Prima ancora delle forme e dei colori, ad introdurci in questo dipinto è la musica che ci avvolge come per incanto trascinandoci dentro la magica poesia della danza. Anche la leggiadra pacatezza dei cromatismi è come se ne assecondasse tacitamente il ritmo così che tutti i particolari dell’opera sembrano ruotare intorno all’andamento sostenuto di questo valzer: le sue note disegnano una sorta di immaginaria spirale che fa perno sulla coppia luminosa e quasi irraggiungibile dei due ballerini  la cui grazia armoniosa domina l’intera scena.



Tutto nel quadro accade… un istante prima ed è proprio questo scarto che consente all’opera  di acquistare respiro e movimento nonostante le due figure ne occupino quasi per intero la superficie. Lo spettatore, catturato da questa sorpresa, scopre così che il piede della dama si solleva appena in uno studiato passo di danza, che il frac del cavaliere pare reagire d’impeto all’irresistibile incalzare della musica, che l’evanescenza vaporosa e frusciante dell’abito di lei ingombra con la sua cangiante spumosità lo spazio del salone fino a prolungarsi in solide trasparenze oltre il perimetro stesso della tela.
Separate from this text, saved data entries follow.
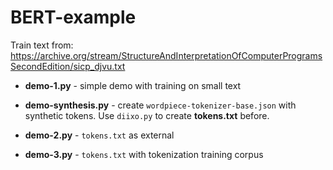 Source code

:# BERT-example

Train text from: https://archive.org/stream/StructureAndInterpretationOfComputerProgramsSecondEdition/sicp_djvu.txt

* **demo-1.py** - simple demo with training on small text
* **demo-synthesis.py** - create `wordpiece-tokenizer-base.json` with synthetic tokens. Use `diixo.py` to create **tokens.txt** before. 



* **demo-2.py** - `tokens.txt` as external
* **demo-3.py** - `tokens.txt` with tokenization training corpus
Si intuisce tra i due danzatori una sorta di segreto dialogo, tanto che ogni pennellata risulta come intessuta della trama misteriosa di parole impercettibilmente sussurrate, come una musica dentro la musica, che si riverbera – potremmo dire – naturalmente nella femminile tenerezza dell’abbraccio, nella reciproca levità della presa, nel discreto abbandono della testa di lei offerta alla compatta sobrietà del cavaliere che tutta la sovrasta in un atteggiamento trattenuto eppur vibrante.

Anche la variegata molteplicità di verdi, gialli, rosa, lilla, azzurri che riscaldano, contrastandola, la preziosa imponenza della fredda parete marmorea sullo sfondo, pare ospitare – nella forma di un nuovo, più ampio e prolungato abbraccio – la coppia abbracciata dei danzatori.



La natura stessa partecipa così alla bellezza di questa realtà sospesa come per incanto a quella nostalgica malinconia per ciò che ogni festa promette e fa struggentemente presentire.